A total of 906 patients were accrued into the three chemotherapy arms
that included CMF, and 853 were evaluable for toxicity. Differences
according to age were observed both for patients treated with three
consecutive CMF cycles and those given delayed CMF.
The grade of mucositis (oral, gastrointestinal, vesicle), rather than
hematologic or other types of toxic effects, was primarily
responsible for differences in worst toxicity grade according to age
(see Table 2). Patients older
than 70 received less than their expected dose, compared with those
younger than 70.
According to Dr. Crivellari, the breast cancer death rate for
American women declined by 4.7% between 1989 and 1992, but this
improvement was limited to younger women. Adjuvant chemotherapy
reduces relapse and mortality in postmenopausal patients, and dose
reductions of classic CMF are associated with decreased efficacy, so
finding ways to maintain dose intensity is important.
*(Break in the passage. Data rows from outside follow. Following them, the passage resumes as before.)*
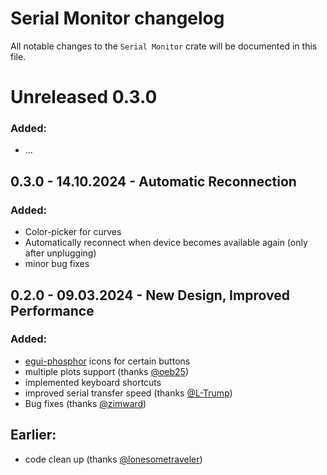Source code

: # Serial Monitor changelog

All notable changes to the `Serial Monitor` crate will be documented in this file.

# Unreleased 0.3.0

### Added:

* ...

## 0.3.0 - 14.10.2024 - Automatic Reconnection

### Added:

* Color-picker for curves
* Automatically reconnect when device becomes available again (only after unplugging)
* minor bug fixes

## 0.2.0 - 09.03.2024 - New Design, Improved Performance

### Added:

* [egui-phosphor](https://github.com/amPerl/egui-phosphor) icons for certain buttons
* multiple plots support (thanks [@oeb25](https://github.com/oeb25))
* implemented keyboard shortcuts
* improved serial transfer speed (thanks [@L-Trump](https://github.com/L-Trump))
* Bug fixes (thanks [@zimward](https://github.com/zimward))

## Earlier:

* code clean up (thanks [@lonesometraveler](https://github.com/lonesometraveler))
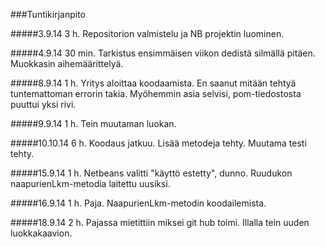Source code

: ###Tuntikirjanpito

#####3.9.14
3 h. Repositorion valmistelu ja NB projektin luominen.

#####4.9.14
30 min. Tarkistus ensimmäisen viikon dedistä silmällä pitäen. Muokkasin aihemäärittelyä.

#####8.9.14
1 h. Yritys aloittaa koodaamista. En saanut mitään tehtyä tuntemattoman errorin takia. Myöhemmin asia selvisi, pom-tiedostosta puuttui yksi rivi.

#####9.9.14
1 h. Tein muutaman luokan.

#####10.10.14
6 h. Koodaus jatkuu. Lisää metodeja tehty. Muutama testi tehty.

#####15.9.14
1 h. Netbeans valitti "käyttö estetty", dunno. Ruudukon naapurienLkm-metodia laitettu uusiksi.

#####16.9.14
1 h. Paja. NaapurienLkm-metodin koodailemista.

#####18.9.14
2 h. Pajassa mietittiin miksei git hub toimi. Illalla tein uuden luokkakaavion.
In an interview with Oncology News International, Dr. Crivellari said
that "grade 3 mucosal toxicity is the point at which dose
reduction is considered." She noted that the colony-stimulating
factors can be used for protection, "but they are very expensive."
The approach Dr. Crivellari advises to try to prevent mucosal
toxicity is to give the patient ice to suck on during the infusions
and have the patient use mouthwashes during the following week. Also,
she said, "older women should be advised to drink a lot of water
to avoid treatment-related cystitis caused by excretion of cyclophosphamide."